Yet Another Command Line Parser

Discussion in 'Python' started by Manlio Perillo, Oct 26, 2004.

  1. Regards.
    In the standard library there are two modules for command line
    parsing: optparse and getopt.
    In the Python Cookbook there is another simple method for parsing,
    using a docstring.

    However sometimes (actually, in all my small scripts) one has a simple
    function whose arguments are choosen on the command line.

    For this reason I have written a simple module, optlist, that parses
    the command line as it was a function's argument list.

    It is more simple to post an example:


    import optlist


    def main(a, b, *args, **kwargs):
    print 'a =', a
    print 'b =', b

    print 'args:', args
    print 'kwargs:', kwargs

    optlist.call(main)


    And on the shell:
    shell: script.py 10, 20, 100, x=1



    Since sometimes one needs to keep the options, I have provided an
    alternate syntax, here is an example:


    import optlist

    optlist.setup('a, b, *args, **kwargs')

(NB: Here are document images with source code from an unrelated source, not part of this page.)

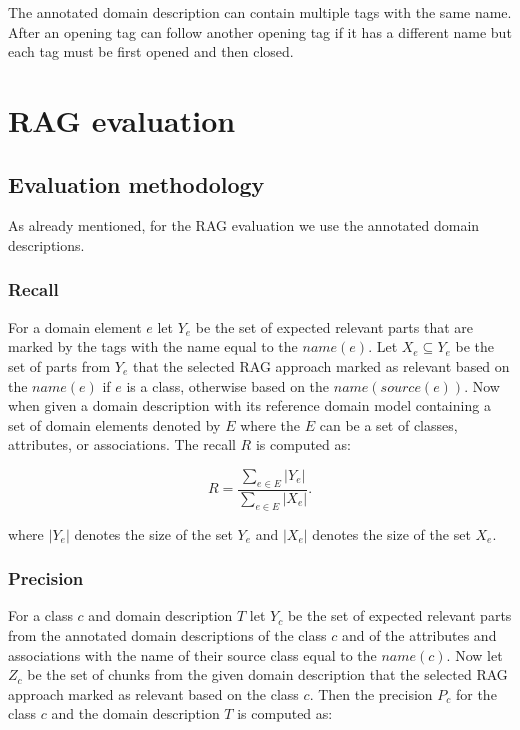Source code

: The annotated domain description can contain multiple tags with the same name. After an opening tag can follow another opening tag if it has a different name but each tag must be first opened and then closed.


\section{RAG evaluation}
\label{sec:filtering_evaluation}

\subsection{Evaluation methodology}

As already mentioned, for the RAG evaluation we use the annotated domain descriptions.

\subsubsection{Recall}

For a domain element $e$ let $Y_e$ be the set of expected relevant parts that are marked by the tags with the name equal to the $name(e)$. Let $X_e \subseteq Y_e$ be the set of parts from $Y_e$ that the selected RAG approach marked as relevant based on the $name(e)$ if $e$ is a class, otherwise based on the $name(source(e))$. Now when given a domain description with its reference domain model containing a set of domain elements denoted by $E$ where the $E$ can be a set of classes, attributes, or associations. The recall $R$ is computed as:

\[ R = \dfrac{\sum_{e \in E}|Y_e|}{\sum_{e \in E}|X_e|}. \]

\noindent{}where $|Y_e|$ denotes the size of the set $Y_e$ and $|X_e|$ denotes the size of the set $X_e$.


\subsubsection{Precision}

For a class $c$ and domain description $T$ let $Y_{c}$ be the set of expected relevant parts from the annotated domain descriptions of the class $c$ and of the attributes and associations with the name of their source class equal to the $name(c)$. Now let $Z_{c}$ be the set of chunks from the given domain description that the selected RAG approach marked as relevant based on the class $c$. Then the precision $P_{c}$ for the class $c$ and the domain description $T$ is computed as:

    print 'a =', optlist.a
    print 'b =', optlist.b

    print 'args:', optlist.args
    print 'kwargs:', optlist.kwargs



    Finally, the module is so small that I post it here:

    -------------------------- optlist.py --------------------------------

    import sys

    # add spaces to avoids errors like: 1 2, 3 4 -> (12, 34)
    _options = ' '.join(sys.argv[1:])

    def call(func):
    """
    Call func, passing to it the arguments from the command line
    """
    exec('func(' + _options + ')')

    def setup(template):
    """
    Template is a string containing the argument list.
    The command line options are evaluated according to the template
    and the values are stored in the module dictionary
    """
    exec('def helper(' + template +
    '):\n\tglobals().update(locals())')
    exec('helper(' + _options + ')')

    ----------------------------------------------------------------------



    I hope that this is not 'Yet Another Unuseful Module' and that the
    code is correct.

    The only problem is that error messages are ugly.

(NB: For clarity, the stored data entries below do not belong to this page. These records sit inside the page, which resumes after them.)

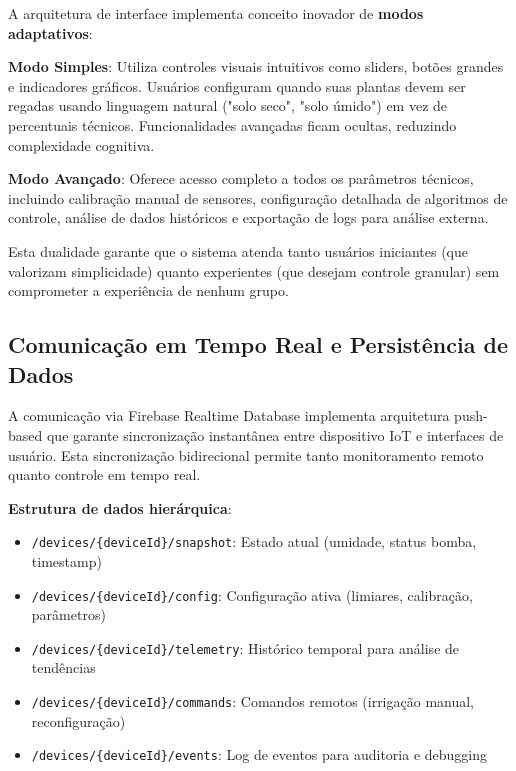 \documentclass[twoside,english,brazilian]{UNISINOSmonografia}
\begin{document}
A arquitetura de interface implementa conceito inovador de \textbf{modos adaptativos}:

\textbf{Modo Simples}: Utiliza controles visuais intuitivos como sliders, botões grandes e indicadores gráficos. Usuários configuram quando suas plantas devem ser regadas usando linguagem natural ("solo seco", "solo úmido") em vez de percentuais técnicos. Funcionalidades avançadas ficam ocultas, reduzindo complexidade cognitiva.

\textbf{Modo Avançado}: Oferece acesso completo a todos os parâmetros técnicos, incluindo calibração manual de sensores, configuração detalhada de algoritmos de controle, análise de dados históricos e exportação de logs para análise externa.

Esta dualidade garante que o sistema atenda tanto usuários iniciantes (que valorizam simplicidade) quanto experientes (que desejam controle granular) sem comprometer a experiência de nenhum grupo.


\subsection{Comunicação em Tempo Real e Persistência de Dados}

A comunicação via Firebase Realtime Database implementa arquitetura push-based que garante sincronização instantânea entre dispositivo IoT e interfaces de usuário. Esta sincronização bidirecional permite tanto monitoramento remoto quanto controle em tempo real.

\textbf{Estrutura de dados hierárquica}:
\begin{itemize}
\item \texttt{/devices/\{deviceId\}/snapshot}: Estado atual (umidade, status bomba, timestamp)
\item \texttt{/devices/\{deviceId\}/config}: Configuração ativa (limiares, calibração, parâmetros)
\item \texttt{/devices/\{deviceId\}/telemetry}: Histórico temporal para análise de tendências
\item \texttt{/devices/\{deviceId\}/commands}: Comandos remotos (irrigação manual, reconfiguração)
\item \texttt{/devices/\{deviceId\}/events}: Log de eventos para auditoria e debugging
\end{itemize}
\end{document}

    Regards Manlio Perillo
    Manlio Perillo, Oct 26, 2004
    #1
    1. Advertising

  2. Manlio Perillo

    Andrew Dalke Guest

    Manlio Perillo wrote:
    > # add spaces to avoids errors like: 1 2, 3 4 -> (12, 34)
    > _options = ' '.join(sys.argv[1:])
    >
    > def call(func):
    > """
    > Call func, passing to it the arguments from the command line
    > """
    > exec('func(' + _options + ')')


    > The only problem is that error messages are ugly.

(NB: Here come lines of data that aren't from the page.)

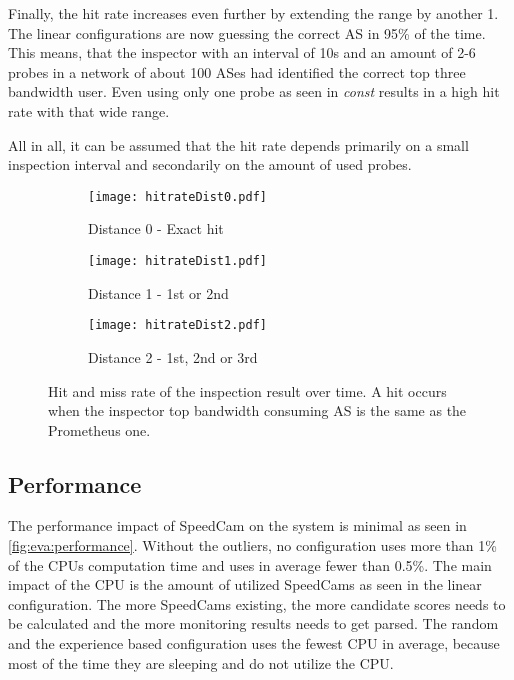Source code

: \documentclass[thesis.tex]{subfiles}
\begin{document}
Finally, the hit rate increases even further by extending the range by another 1. The linear configurations are now guessing the correct AS in 95\% of the time. This means, that the inspector with an interval of 10s and an amount of 2-6 probes in a network of about 100 ASes had identified the correct top three bandwidth user. Even using only one probe as seen in \textit{const} results in a high hit rate with that wide range.

All in all, it can be assumed that the hit rate depends primarily on a small inspection interval and secondarily on the amount of used probes.
\begin{figure}[!h]
	\centering
	\begin{subfigure}{0.9\linewidth}
		\centering
		\texttt{[image: hitrateDist0.pdf]}
		\caption{Distance 0 - Exact hit}
		\label{fig:eva:hitrate:0}
	\end{subfigure}
	\hfill
	\begin{subfigure}{0.9\linewidth}
		\centering
		\texttt{[image: hitrateDist1.pdf]}
		\caption{Distance 1 - 1st or 2nd}
		\label{fig:eva:hitrate:1}
	\end{subfigure}
	\hfill	
	\begin{subfigure}{0.9\linewidth}
		\centering
		\texttt{[image: hitrateDist2.pdf]}
		\caption{Distance 2 - 1st, 2nd or 3rd}
		\label{fig:eva:hitrate:2}
	\end{subfigure}
	\caption{Hit and miss rate of the inspection result over time. A hit occurs when the inspector top bandwidth consuming AS is the same as the Prometheus one.}
	\label{fig:eva:hitrate}
\end{figure}


\subsection{Performance} \label{sec:eva:performance}

The performance impact of SpeedCam on the system is minimal as seen in \autoref{fig:eva:performance}. Without the outliers, no configuration uses more than 1\% of the CPUs computation time and uses in average fewer than 0.5\%. The main impact of the CPU is the amount of utilized SpeedCams as seen in the linear configuration. The more SpeedCams existing, the more candidate scores needs to be calculated and the more monitoring results needs to get parsed. The random and the experience based configuration uses the fewest CPU in average, because most of the time they are sleeping and do not utilize the CPU.
\end{document}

    And it's a huge security hole. What if I did


    script.py "x=6)\
    import os
    os.system('ls -l')"

    Even if not a security hole, it's tricky to handle the
    combined shell and Python escaping rules

    script.py x="This is a string"

    won't work, while

    script.py 'x="This is a string"'

    should. Embedding ! and \escaped characters should be
    even more fun.

    Andrew
    Andrew Dalke, Oct 26, 2004
    #2
    1. Advertising

  3. On Tue, 26 Oct 2004 19:33:42 GMT, Andrew Dalke <>
    wrote:

    >Manlio Perillo wrote:
    >> # add spaces to avoids errors like: 1 2, 3 4 -> (12, 34)
    >> _options = ' '.join(sys.argv[1:])
    >>
    >> def call(func):
    >> """
    >> Call func, passing to it the arguments from the command line
    >> """
    >> exec('func(' + _options + ')')

    >
    >> The only problem is that error messages are ugly.

    >
    >And it's a huge security hole.


    I know that executing arbitrary code is a security hole.
    However it is intended for 'personal' use.
    In this way for my scripts I have only to write a single line of code
    for options handling.
    Later, for production code, one can use getopt.


    >What if I did
    >
    >
    >script.py "x=6)\
    >import os
    >os.system('ls -l')"
    >


    A solution is to use eval, but this does not handle keyword arguments.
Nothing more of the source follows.